Omit the pictures, but give back every entry below exactly as written.
Input for this task below:
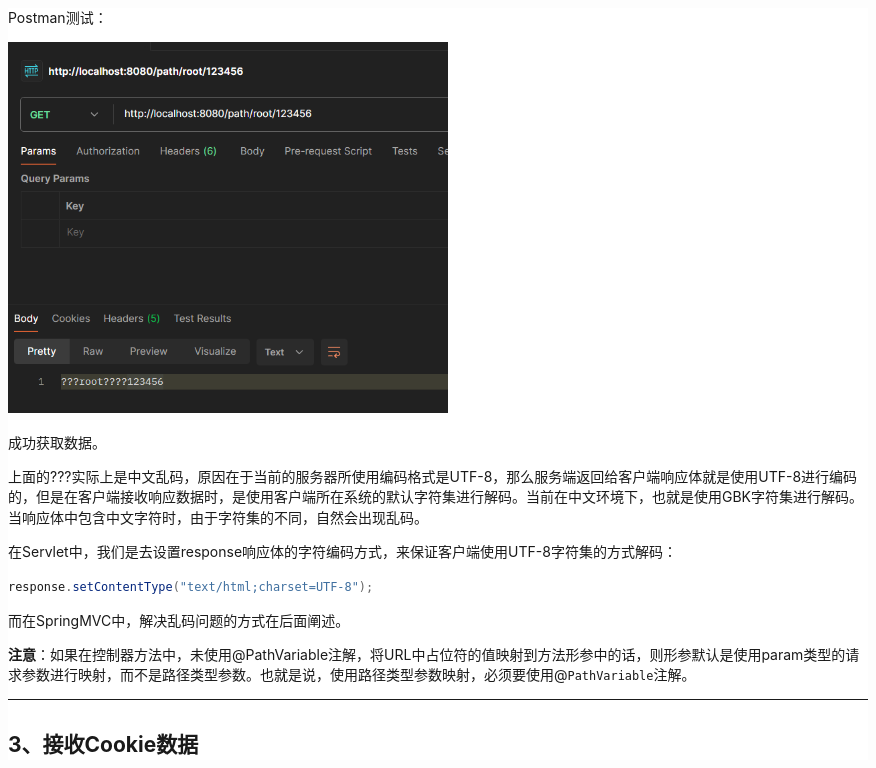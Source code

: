 Postman测试：

<img src=".\images\image-20240607150232835.png" alt="image-20240607150232835" style="zoom:67%;" /> 

成功获取数据。

上面的???实际上是中文乱码，原因在于当前的服务器所使用编码格式是UTF-8，那么服务端返回给客户端响应体就是使用UTF-8进行编码的，但是在客户端接收响应数据时，是使用客户端所在系统的默认字符集进行解码。当前在中文环境下，也就是使用GBK字符集进行解码。当响应体中包含中文字符时，由于字符集的不同，自然会出现乱码。

在Servlet中，我们是去设置response响应体的字符编码方式，来保证客户端使用UTF-8字符集的方式解码：

```java
response.setContentType("text/html;charset=UTF-8");
```

而在SpringMVC中，解决乱码问题的方式在后面阐述。



**注意**：如果在控制器方法中，未使用@PathVariable注解，将URL中占位符的值映射到方法形参中的话，则形参默认是使用param类型的请求参数进行映射，而不是路径类型参数。也就是说，使用路径类型参数映射，必须要使用@`PathVariable`注解。





---

## 3、接收Cookie数据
End of Input for this task.
## Finished exercise
Source code

: Postman测试：

<img src=".\images\image-20240607150232835.png" alt="image-20240607150232835" style="zoom:67%;" /> 

成功获取数据。

上面的???实际上是中文乱码，原因在于当前的服务器所使用编码格式是UTF-8，那么服务端返回给客户端响应体就是使用UTF-8进行编码的，但是在客户端接收响应数据时，是使用客户端所在系统的默认字符集进行解码。当前在中文环境下，也就是使用GBK字符集进行解码。当响应体中包含中文字符时，由于字符集的不同，自然会出现乱码。

在Servlet中，我们是去设置response响应体的字符编码方式，来保证客户端使用UTF-8字符集的方式解码：

```java
response.setContentType("text/html;charset=UTF-8");
```

而在SpringMVC中，解决乱码问题的方式在后面阐述。



**注意**：如果在控制器方法中，未使用@PathVariable注解，将URL中占位符的值映射到方法形参中的话，则形参默认是使用param类型的请求参数进行映射，而不是路径类型参数。也就是说，使用路径类型参数映射，必须要使用@`PathVariable`注解。





---

## 3、接收Cookie数据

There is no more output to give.